## RECORDS TO PROCESS

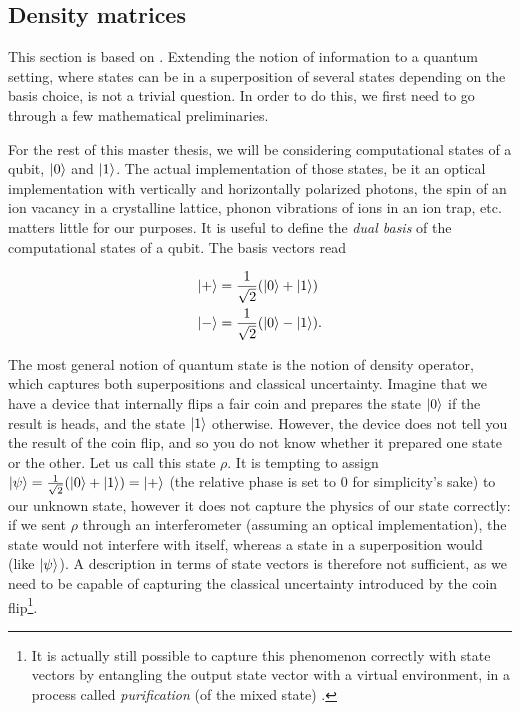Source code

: 
\subsection{Density matrices} \label{sec:density_matrices}

This section is based on \cite[pp. 98-108]{nielsen_quantum_2010}. Extending the notion of information to a quantum setting, where states can be in a superposition of several states depending on the basis choice, is not a trivial question. In order to do this, we first need to go through a few mathematical preliminaries. 

For the rest of this master thesis, we will be considering computational states of a qubit, $\ket{0}$ and $\ket{1}$. The actual implementation of those states, be it an optical implementation with vertically and horizontally polarized photons, the spin of an ion vacancy in a crystalline lattice, phonon vibrations of ions in an ion trap, etc. matters little for our purposes. It is useful to define the \textit{dual basis} of the computational states of a qubit. The basis vectors read

\begin{align}
    \ket{+} &= \frac{1}{\sqrt{2}} (\ket{0} + \ket{1})\\
    \ket{-} &= \frac{1}{\sqrt{2}} (\ket{0} - \ket{1}).
\end{align}

The most general notion of quantum state is the notion of density operator, which captures both superpositions and classical uncertainty. Imagine that we have a device that internally flips a fair coin and prepares the state $\ket{0}$ if the result is heads, and the state $\ket{1}$ otherwise. However, the device does not tell you the result of the coin flip, and so you do not know whether it prepared one state or the other. Let us call this state $\rho$. It is tempting to assign $\ket{\psi} = \frac{1}{\sqrt{2}}(\ket{0} + \ket{1}) = \ket{+}$ (the relative phase is set to 0 for simplicity's sake) to our unknown state, however it does not capture the physics of our state correctly: if we sent $\rho$ through an interferometer (assuming an optical implementation), the state would not interfere with itself, whereas a state in a superposition would (like $\ket{\psi}$). A description in terms of state vectors is therefore not sufficient, as we need to be capable of capturing the classical uncertainty introduced by the coin flip\footnote{It is actually still possible to capture this phenomenon correctly with state vectors by entangling the output state vector with a virtual environment, in a process called \textit{purification} (of the mixed state) \cite[p. 110]{nielsen_quantum_2010}.}.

## REQUIREMENT
What lines in the entries contain "states"? Report each one by copying it.

## ANSWER SECTION
This section is based on \cite[pp. 98-108]{nielsen_quantum_2010}. Extending the notion of information to a quantum setting, where states can be in a superposition of several states depending on the basis choice, is not a trivial question. In order to do this, we first need to go through a few mathematical preliminaries. 
For the rest of this master thesis, we will be considering computational states of a qubit, $\ket{0}$ and $\ket{1}$. The actual implementation of those states, be it an optical implementation with vertically and horizontally polarized photons, the spin of an ion vacancy in a crystalline lattice, phonon vibrations of ions in an ion trap, etc. matters little for our purposes. It is useful to define the \textit{dual basis} of the computational states of a qubit. The basis vectors read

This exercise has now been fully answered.